A partir de 1919, la ville décide de déplacer les infrastructures du port de commerce au sud de la vasière de Kergroise et celles du port de pêche vers la pointe de la Perrière. Appuyés par un plan d’aménagement national, d’importants travaux sont réalisés. Ils visent dans un premier temps à poldériser la pointe de la Perrière et combler l’anse de Keroman pour accueillir le nouveau port de pêche. La glacière est achevée en 1920 et le port de pêche inauguré en 1927. La rue du bout du monde change alors totalement de fonction pour devenir un espace de travail industriel, moderne et fonctionnel. Des entreprises d’armement et de mareyeurs viennent alors installer leurs locaux le long de la rue qui devient une zone d’activité. Cette période marque le déclin puis la disparition des activités balnéaires sur cet espace.

Début 20e jusqu’au milieu du 20e siècle, une rythmée par le développement des ports

L’émergence du bâti lié à la construction du port, à l’image de la glacière, masquent progressivement l’ouverture visuelle vers la rade. La construction du port engendre paradoxalement un éloignement de la population lorientaise par rapport à son littoral, en même temps qu’elle transforme la rade en un espace de travail tourné sur la mer. Le rapport de la ville de Lorient avec la rade passe d’un lien récréatif à un rapport productif.

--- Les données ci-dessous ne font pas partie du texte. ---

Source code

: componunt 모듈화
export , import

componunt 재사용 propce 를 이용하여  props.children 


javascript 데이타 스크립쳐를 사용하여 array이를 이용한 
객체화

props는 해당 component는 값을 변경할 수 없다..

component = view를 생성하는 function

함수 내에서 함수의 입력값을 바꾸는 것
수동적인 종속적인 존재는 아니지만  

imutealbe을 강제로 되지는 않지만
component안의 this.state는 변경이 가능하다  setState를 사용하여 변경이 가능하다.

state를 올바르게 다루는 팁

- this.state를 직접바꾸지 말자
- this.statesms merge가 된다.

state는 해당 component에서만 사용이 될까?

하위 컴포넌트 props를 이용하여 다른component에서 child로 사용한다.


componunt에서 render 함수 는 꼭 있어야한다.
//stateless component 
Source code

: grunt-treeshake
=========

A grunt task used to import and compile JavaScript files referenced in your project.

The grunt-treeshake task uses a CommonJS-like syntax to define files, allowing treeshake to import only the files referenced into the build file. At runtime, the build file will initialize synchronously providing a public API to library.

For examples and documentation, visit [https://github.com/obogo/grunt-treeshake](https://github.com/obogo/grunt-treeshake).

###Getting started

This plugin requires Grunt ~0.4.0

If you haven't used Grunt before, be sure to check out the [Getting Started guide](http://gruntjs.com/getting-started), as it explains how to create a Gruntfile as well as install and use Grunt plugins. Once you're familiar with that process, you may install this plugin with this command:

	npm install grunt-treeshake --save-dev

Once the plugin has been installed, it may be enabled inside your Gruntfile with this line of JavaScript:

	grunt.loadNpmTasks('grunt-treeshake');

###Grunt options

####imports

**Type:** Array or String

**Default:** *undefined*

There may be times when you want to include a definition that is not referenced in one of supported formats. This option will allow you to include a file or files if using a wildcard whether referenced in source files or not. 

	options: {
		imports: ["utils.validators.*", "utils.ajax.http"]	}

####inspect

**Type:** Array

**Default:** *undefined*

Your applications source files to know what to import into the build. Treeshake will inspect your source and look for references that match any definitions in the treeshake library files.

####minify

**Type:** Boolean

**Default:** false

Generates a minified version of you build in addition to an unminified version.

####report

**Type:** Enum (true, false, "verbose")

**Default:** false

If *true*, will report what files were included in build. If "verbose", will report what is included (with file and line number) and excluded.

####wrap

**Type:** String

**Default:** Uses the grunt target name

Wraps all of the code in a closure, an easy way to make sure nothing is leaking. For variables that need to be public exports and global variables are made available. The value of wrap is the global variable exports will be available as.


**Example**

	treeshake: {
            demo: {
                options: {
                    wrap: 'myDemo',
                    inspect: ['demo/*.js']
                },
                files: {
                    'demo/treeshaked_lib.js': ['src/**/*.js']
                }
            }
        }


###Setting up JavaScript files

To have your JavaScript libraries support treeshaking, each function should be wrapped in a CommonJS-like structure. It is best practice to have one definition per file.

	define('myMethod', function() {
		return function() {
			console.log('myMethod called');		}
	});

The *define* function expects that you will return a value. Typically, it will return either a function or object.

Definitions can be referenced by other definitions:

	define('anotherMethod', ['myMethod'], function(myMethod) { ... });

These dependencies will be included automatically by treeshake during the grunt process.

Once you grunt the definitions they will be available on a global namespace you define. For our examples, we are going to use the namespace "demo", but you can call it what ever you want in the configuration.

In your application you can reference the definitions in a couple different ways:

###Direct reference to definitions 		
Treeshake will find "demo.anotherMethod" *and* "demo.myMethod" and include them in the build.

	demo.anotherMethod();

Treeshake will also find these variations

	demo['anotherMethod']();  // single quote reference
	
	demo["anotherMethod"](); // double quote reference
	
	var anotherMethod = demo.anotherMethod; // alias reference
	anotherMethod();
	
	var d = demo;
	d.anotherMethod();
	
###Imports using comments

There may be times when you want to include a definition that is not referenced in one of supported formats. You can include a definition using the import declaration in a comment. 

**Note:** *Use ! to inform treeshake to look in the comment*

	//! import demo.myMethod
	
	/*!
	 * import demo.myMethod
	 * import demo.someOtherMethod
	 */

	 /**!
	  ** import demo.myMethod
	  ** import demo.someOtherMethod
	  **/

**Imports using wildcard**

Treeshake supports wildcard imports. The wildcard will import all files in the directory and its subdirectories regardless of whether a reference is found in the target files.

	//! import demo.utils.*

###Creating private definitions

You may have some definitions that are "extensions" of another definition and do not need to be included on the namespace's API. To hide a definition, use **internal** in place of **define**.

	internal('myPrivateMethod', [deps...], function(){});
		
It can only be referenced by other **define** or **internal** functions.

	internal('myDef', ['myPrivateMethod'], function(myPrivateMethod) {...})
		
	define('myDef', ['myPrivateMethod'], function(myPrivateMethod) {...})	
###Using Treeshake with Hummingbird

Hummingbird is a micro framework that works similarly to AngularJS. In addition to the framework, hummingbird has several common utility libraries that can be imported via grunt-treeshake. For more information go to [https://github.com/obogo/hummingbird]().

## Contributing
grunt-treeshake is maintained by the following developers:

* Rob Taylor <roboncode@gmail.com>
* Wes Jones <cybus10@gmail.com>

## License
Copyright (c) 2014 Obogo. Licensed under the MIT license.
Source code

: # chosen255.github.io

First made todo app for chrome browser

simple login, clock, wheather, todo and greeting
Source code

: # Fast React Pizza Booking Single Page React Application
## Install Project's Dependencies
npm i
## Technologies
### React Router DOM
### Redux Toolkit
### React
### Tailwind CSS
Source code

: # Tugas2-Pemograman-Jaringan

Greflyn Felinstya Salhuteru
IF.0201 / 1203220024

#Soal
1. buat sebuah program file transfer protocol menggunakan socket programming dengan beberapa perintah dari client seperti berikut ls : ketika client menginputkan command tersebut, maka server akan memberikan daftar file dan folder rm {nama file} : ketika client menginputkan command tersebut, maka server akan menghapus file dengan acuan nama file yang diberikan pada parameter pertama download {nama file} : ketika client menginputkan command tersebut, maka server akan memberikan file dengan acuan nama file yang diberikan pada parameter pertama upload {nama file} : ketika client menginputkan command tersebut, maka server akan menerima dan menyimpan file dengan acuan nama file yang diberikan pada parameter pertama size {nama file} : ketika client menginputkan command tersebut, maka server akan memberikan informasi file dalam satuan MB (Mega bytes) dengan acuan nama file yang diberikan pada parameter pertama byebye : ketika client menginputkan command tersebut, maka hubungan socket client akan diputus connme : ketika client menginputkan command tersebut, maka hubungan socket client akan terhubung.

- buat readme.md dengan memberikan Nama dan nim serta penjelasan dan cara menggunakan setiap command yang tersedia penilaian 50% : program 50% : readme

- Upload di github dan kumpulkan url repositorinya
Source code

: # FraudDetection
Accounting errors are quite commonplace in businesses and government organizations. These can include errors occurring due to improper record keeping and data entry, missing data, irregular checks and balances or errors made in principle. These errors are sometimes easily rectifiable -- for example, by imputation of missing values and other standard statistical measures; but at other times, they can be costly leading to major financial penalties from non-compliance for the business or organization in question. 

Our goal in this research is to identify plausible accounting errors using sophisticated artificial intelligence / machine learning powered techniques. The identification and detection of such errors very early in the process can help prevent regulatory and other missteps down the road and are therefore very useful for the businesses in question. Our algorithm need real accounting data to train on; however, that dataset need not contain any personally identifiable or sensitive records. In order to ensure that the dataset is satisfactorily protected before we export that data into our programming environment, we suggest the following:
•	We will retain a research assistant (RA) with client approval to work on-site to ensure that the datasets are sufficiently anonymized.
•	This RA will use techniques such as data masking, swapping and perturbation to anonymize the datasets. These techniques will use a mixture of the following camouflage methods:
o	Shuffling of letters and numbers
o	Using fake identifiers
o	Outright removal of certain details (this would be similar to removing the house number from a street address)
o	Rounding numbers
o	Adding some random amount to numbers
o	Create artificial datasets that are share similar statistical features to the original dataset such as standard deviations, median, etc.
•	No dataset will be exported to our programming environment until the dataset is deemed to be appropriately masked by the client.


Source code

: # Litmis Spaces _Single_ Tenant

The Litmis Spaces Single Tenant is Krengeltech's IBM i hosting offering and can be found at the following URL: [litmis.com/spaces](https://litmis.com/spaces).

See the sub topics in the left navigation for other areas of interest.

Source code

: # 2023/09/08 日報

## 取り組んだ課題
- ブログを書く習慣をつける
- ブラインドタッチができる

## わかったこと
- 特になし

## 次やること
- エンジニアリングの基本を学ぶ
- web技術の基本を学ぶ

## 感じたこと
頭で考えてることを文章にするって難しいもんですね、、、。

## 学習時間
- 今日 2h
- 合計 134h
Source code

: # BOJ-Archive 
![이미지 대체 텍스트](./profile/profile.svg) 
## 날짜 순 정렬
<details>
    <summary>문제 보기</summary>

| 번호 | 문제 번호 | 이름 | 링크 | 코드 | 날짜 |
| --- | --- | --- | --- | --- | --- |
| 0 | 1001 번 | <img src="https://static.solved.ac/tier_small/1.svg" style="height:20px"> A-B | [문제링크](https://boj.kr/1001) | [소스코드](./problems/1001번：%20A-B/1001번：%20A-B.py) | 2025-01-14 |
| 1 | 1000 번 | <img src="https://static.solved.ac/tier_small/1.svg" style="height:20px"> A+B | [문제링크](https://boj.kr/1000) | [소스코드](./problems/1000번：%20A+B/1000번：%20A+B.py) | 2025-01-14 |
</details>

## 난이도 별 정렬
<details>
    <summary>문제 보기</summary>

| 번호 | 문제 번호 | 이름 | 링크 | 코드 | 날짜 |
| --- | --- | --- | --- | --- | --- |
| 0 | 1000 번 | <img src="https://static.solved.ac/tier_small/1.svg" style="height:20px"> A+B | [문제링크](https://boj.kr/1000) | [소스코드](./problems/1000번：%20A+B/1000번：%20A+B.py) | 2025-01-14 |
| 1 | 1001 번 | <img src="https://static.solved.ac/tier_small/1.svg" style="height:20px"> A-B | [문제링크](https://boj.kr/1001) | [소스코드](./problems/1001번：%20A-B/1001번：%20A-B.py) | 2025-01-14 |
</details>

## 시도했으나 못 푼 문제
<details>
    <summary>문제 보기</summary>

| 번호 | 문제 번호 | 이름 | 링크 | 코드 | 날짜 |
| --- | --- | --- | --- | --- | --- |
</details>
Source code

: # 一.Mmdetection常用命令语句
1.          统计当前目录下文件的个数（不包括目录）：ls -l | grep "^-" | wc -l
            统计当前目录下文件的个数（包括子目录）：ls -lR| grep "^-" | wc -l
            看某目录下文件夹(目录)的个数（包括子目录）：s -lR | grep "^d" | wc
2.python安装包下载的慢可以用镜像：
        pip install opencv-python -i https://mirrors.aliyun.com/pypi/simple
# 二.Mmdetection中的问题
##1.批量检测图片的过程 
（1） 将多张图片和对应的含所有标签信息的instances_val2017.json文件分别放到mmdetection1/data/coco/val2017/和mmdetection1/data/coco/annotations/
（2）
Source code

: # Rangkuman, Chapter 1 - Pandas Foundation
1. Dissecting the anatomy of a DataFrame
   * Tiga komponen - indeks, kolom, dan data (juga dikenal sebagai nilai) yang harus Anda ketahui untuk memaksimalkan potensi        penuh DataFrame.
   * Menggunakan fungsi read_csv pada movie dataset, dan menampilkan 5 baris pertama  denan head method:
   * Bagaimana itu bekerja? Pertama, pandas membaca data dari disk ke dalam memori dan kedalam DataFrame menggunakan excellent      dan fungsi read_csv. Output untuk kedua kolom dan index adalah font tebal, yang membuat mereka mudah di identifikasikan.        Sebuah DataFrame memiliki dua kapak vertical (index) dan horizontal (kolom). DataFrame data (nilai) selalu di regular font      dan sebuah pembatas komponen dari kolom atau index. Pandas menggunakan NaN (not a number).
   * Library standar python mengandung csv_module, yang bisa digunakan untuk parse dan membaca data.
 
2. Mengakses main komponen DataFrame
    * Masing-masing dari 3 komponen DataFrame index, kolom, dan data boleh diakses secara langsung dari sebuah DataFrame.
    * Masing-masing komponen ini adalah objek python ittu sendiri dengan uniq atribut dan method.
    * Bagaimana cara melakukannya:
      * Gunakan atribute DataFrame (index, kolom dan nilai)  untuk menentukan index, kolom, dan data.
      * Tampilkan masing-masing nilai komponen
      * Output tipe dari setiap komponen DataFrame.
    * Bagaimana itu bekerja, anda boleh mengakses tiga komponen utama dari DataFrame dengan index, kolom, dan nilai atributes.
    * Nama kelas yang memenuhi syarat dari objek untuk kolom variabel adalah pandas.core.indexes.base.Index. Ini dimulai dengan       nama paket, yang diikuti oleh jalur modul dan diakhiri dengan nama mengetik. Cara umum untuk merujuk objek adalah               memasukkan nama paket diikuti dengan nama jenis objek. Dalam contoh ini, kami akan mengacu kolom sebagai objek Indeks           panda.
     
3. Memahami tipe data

La rue du Bout du Monde devient le lien entre la ville et ses ports. La ligne de chemin de fer desservant les ports traverse d’ailleurs la rue au niveau de l’actuel boulevard Jacques Cartier, on peut encore aujourd’hui retrouver les rails de cette ligne par endroits. La rue correspondait aussi à un lieu de passage emprunté par les travailleurs du port de pêche, arrivant soit par bateau depuis la rive gauche ou bien en tramway depuis le centre de Lorient.

La rue du Bout du Monde se développe en fonction du dynamisme du port de pêche et des politiques entreprises par la municipalité. On y retrouve des bâtiments comme la caserne des douanes, qui s’est installée en lieu et place d’une belle demeure qui était composée d’un mur d’enceinte. Au 145 bis, la Compagnie "Radio Maritime" a pris place dans ses locaux. Au numéro 147, le casino de la Perrière a dû évoluer face au contexte et est devenu un hôtel-restaurant depuis 1923.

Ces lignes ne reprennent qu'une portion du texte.